There is nothing better than getting lost in the pages of a good book, escaping to different destinations and embarking on new adventures.
It’s World Book Day on Thursday, and Covid restrictions mean it’s not possible to explore Scotland just yet.
But readers can enjoy discovering Scotland on page, either through the eyes of a Scottish author or by reading a story inspired by Scotland.
Whether it’s hard-hitting crime novels, action-packed adventures or old favourites, discover Scotland’s literary links and stay inspired for travel when it is safe to do so.
Here are a few favourites:
The Waverley novels by Sir Walter Scott
From epic poem, The Lady Of The Lake, set in the wild romantic landscape around Loch Katrine and the Trossachs to Rob Roy, inspired by Highland folk hero Robert ‘Roy’ MacGregor and set against the backdrop of the Jacobite Rebellion in 1715, Scott’s works are landmarks in Scottish literature. Visit Rob Roy’s cave at the head of Loch Lomond and Glen Falloch, Abbotsford House, near Melrose, the ancestral home of Sir Walter Scott.
Treasure Island by Robert Louis Stevenson
The swashbuckling adventure was written during a stay in Braemar. It’s thought Stevenson based some of the characters on people he met in the village.

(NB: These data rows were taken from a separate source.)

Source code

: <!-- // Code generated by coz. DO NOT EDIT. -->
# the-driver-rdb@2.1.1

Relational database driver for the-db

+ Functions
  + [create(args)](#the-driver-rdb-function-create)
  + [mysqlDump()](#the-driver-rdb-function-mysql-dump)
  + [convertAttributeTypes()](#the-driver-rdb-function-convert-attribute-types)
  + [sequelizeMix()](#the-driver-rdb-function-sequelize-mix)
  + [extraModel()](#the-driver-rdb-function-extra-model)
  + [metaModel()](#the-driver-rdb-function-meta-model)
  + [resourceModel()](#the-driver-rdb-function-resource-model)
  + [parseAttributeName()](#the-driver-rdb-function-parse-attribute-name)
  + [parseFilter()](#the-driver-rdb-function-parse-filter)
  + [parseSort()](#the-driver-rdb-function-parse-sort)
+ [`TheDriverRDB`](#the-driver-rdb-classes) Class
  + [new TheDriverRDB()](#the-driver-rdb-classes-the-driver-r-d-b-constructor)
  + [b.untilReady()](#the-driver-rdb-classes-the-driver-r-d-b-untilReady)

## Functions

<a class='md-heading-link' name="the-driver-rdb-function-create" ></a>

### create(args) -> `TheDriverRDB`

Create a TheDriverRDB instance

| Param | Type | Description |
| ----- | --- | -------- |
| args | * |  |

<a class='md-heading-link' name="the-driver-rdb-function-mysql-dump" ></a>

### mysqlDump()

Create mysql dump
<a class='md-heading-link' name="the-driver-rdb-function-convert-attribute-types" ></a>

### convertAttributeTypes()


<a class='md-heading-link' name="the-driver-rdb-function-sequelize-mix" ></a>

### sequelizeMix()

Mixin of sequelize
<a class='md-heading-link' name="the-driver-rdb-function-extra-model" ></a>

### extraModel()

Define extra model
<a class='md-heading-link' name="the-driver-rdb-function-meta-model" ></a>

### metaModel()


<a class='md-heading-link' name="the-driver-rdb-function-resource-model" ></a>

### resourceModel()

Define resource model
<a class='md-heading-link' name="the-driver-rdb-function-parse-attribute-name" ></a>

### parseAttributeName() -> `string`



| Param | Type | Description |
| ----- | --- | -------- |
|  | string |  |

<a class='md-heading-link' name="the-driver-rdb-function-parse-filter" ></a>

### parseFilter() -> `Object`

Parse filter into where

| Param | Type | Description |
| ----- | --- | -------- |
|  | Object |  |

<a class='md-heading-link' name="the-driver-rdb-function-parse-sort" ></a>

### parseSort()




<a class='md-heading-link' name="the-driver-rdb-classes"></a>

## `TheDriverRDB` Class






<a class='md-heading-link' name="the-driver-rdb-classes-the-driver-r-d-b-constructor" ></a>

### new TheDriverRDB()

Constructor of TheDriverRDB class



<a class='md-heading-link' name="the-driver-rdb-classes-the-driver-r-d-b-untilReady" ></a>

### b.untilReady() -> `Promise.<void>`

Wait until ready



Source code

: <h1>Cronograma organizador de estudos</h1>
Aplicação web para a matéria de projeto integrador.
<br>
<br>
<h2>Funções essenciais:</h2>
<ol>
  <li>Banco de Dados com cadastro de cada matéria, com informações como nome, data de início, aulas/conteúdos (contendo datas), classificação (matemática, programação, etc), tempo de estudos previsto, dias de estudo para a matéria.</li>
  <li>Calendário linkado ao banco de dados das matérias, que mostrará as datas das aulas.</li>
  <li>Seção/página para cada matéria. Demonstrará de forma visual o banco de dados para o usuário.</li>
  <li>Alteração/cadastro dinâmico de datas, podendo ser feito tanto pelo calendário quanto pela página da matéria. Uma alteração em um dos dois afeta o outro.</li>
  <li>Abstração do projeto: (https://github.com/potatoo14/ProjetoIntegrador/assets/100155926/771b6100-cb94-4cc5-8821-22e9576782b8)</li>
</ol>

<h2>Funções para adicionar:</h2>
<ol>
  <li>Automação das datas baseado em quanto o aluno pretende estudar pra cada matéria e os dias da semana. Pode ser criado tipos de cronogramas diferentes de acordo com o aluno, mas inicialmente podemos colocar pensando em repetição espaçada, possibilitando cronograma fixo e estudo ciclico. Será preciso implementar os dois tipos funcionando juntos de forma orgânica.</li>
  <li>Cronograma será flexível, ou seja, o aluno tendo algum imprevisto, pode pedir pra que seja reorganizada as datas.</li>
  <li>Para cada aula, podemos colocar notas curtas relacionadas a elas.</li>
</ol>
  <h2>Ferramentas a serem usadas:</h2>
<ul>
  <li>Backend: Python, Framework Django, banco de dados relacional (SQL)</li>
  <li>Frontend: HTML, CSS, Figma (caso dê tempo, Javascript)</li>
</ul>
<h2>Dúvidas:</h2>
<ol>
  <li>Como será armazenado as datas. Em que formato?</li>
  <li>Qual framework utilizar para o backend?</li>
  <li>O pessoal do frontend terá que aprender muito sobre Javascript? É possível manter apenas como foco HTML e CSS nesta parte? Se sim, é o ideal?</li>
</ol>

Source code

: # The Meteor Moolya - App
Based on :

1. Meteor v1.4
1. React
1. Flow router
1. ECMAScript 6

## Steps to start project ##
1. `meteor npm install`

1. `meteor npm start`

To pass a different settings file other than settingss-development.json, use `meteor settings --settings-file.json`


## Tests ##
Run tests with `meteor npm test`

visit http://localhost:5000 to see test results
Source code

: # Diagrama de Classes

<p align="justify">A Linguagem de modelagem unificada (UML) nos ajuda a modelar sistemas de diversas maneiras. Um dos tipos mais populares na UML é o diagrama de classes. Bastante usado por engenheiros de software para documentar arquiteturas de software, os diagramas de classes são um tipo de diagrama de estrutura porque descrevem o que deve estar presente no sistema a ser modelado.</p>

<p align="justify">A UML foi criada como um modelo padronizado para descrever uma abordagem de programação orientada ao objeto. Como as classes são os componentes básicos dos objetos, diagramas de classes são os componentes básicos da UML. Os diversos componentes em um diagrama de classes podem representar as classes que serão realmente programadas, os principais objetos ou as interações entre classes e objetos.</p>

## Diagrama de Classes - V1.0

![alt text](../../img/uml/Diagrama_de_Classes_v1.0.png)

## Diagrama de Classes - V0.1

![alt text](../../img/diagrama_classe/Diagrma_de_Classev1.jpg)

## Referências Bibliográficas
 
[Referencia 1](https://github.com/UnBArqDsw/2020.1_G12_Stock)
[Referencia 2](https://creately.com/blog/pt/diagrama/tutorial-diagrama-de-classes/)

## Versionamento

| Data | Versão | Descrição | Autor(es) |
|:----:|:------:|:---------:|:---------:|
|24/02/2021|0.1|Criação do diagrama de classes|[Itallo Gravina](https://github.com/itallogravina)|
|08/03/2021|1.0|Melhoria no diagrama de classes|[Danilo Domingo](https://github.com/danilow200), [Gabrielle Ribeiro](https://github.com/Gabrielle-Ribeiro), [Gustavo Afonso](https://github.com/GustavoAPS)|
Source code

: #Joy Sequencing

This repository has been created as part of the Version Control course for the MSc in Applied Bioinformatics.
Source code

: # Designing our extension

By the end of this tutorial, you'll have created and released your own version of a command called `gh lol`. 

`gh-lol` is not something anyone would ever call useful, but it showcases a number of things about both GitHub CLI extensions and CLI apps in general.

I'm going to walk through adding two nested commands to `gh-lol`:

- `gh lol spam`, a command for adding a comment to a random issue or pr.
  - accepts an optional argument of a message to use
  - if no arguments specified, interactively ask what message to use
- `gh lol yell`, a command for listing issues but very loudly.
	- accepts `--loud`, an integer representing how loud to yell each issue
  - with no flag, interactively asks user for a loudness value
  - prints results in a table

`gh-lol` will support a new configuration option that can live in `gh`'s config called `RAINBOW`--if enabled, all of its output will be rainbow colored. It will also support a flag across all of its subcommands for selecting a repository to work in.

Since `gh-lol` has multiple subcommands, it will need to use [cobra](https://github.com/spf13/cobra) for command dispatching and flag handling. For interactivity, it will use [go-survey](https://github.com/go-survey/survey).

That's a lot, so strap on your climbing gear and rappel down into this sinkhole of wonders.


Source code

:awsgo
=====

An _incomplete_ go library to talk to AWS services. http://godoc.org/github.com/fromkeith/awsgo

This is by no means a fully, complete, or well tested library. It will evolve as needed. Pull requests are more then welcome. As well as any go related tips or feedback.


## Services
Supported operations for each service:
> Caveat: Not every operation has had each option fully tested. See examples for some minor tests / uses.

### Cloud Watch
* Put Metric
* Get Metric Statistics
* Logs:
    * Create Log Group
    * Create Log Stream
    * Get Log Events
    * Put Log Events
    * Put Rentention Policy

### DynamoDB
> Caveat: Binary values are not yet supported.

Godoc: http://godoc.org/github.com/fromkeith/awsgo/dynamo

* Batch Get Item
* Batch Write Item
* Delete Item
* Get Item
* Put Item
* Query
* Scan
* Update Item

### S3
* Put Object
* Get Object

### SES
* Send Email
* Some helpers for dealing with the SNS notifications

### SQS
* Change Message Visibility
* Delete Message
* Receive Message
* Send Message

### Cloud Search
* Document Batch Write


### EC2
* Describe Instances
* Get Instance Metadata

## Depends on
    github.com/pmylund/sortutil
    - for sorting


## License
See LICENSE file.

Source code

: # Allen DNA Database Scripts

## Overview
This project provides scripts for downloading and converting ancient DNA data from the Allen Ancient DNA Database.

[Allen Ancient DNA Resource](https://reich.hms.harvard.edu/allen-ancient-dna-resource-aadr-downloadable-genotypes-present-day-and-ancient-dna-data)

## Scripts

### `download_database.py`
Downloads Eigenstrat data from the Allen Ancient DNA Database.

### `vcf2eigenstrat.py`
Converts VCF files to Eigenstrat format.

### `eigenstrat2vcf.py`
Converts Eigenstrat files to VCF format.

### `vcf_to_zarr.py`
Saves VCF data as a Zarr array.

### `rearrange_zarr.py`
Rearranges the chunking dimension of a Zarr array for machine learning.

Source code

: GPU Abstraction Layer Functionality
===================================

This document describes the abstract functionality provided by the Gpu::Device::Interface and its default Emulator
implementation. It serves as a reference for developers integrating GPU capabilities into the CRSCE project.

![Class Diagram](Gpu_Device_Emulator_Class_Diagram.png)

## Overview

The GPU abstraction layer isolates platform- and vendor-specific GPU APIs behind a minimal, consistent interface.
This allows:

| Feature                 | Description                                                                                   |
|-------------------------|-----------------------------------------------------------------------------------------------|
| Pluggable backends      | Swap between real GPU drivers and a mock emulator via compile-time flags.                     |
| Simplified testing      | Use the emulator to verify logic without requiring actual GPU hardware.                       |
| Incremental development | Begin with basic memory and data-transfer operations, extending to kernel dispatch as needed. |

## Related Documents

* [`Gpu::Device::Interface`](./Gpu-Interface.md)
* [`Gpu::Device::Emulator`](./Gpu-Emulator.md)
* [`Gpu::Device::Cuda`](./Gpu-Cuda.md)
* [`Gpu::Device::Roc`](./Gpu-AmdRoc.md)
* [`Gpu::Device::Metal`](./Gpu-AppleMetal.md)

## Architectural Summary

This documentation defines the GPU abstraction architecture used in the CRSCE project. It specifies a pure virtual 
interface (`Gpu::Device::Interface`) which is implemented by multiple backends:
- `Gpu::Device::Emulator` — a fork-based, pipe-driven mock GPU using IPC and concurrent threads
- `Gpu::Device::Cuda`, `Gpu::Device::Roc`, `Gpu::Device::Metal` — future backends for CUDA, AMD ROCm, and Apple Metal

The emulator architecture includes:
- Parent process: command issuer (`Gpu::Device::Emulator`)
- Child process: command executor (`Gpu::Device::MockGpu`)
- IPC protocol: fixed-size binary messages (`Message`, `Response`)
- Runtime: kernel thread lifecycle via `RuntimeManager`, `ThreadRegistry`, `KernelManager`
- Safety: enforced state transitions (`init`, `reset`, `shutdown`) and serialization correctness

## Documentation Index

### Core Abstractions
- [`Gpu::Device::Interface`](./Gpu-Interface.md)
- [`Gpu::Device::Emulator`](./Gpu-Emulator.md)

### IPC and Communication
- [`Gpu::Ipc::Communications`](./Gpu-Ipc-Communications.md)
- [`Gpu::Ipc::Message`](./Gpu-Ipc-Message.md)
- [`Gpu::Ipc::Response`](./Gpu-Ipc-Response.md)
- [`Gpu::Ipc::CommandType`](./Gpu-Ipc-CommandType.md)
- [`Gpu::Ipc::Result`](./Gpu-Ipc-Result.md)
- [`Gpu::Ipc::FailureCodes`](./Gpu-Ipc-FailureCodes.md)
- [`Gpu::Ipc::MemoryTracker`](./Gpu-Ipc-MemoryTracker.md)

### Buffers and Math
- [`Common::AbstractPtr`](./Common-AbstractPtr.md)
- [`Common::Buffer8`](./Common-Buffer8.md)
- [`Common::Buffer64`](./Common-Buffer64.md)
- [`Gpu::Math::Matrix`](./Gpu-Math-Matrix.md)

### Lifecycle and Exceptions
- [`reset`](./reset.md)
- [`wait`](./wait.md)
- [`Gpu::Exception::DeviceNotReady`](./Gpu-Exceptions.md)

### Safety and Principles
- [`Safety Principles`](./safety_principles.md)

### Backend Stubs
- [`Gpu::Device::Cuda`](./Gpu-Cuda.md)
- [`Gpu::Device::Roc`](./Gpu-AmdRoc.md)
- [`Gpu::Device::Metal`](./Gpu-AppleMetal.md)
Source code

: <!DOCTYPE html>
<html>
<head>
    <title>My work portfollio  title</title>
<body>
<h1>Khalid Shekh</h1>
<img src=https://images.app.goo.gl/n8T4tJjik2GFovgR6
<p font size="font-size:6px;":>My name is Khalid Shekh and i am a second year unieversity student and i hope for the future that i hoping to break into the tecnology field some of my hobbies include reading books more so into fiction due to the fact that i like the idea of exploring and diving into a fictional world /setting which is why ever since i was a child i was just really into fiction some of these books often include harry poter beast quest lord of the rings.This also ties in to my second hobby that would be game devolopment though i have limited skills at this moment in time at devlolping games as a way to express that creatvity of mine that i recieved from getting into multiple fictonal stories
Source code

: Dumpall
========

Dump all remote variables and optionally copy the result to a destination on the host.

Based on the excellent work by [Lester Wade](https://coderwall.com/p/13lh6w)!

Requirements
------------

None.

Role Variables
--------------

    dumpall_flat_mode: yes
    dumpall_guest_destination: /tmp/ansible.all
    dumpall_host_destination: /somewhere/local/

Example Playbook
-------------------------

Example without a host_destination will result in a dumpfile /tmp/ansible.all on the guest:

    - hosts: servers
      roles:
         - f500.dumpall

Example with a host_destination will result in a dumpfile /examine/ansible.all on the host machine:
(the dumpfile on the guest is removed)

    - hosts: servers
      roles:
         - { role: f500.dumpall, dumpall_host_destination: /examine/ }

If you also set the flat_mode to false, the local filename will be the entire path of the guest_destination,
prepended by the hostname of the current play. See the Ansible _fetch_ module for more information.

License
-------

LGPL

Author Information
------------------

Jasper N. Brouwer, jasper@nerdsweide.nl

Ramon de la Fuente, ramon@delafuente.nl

Treasure Island is also rumoured to have been inspired by Fidra Island in East Lothian.
The Prime Of Miss Jean Brodie by Muriel Spark
Edinburgh is woven throughout the pages of the famous novel, particularly locations such as Greyfriar’s Kirkyard, Barnbougle Castle and Dalmeny House.
Sunset Song by Lewis Grassic Gibbon
Sunset Song, encapsulates the struggles of farming life in an Aberdeenshire village. Grassic Gibbon’s novel mentions real-life places including Laurencekirk, Stonehaven, Dunnottar Castle and The Aberlemno Standing Stones in Angus. Arbuthnott, is home to The Grassic Gibbon Centre, the perfect place to learn more about the author.
The Thirty-Nine Steps by John Buchan
Buchan’s love of the Borders is often depicted in his books and the region is home to the John Buchan Story in Peebles and The John Buchan Way – a 13-mile route between Broughton and Peebles.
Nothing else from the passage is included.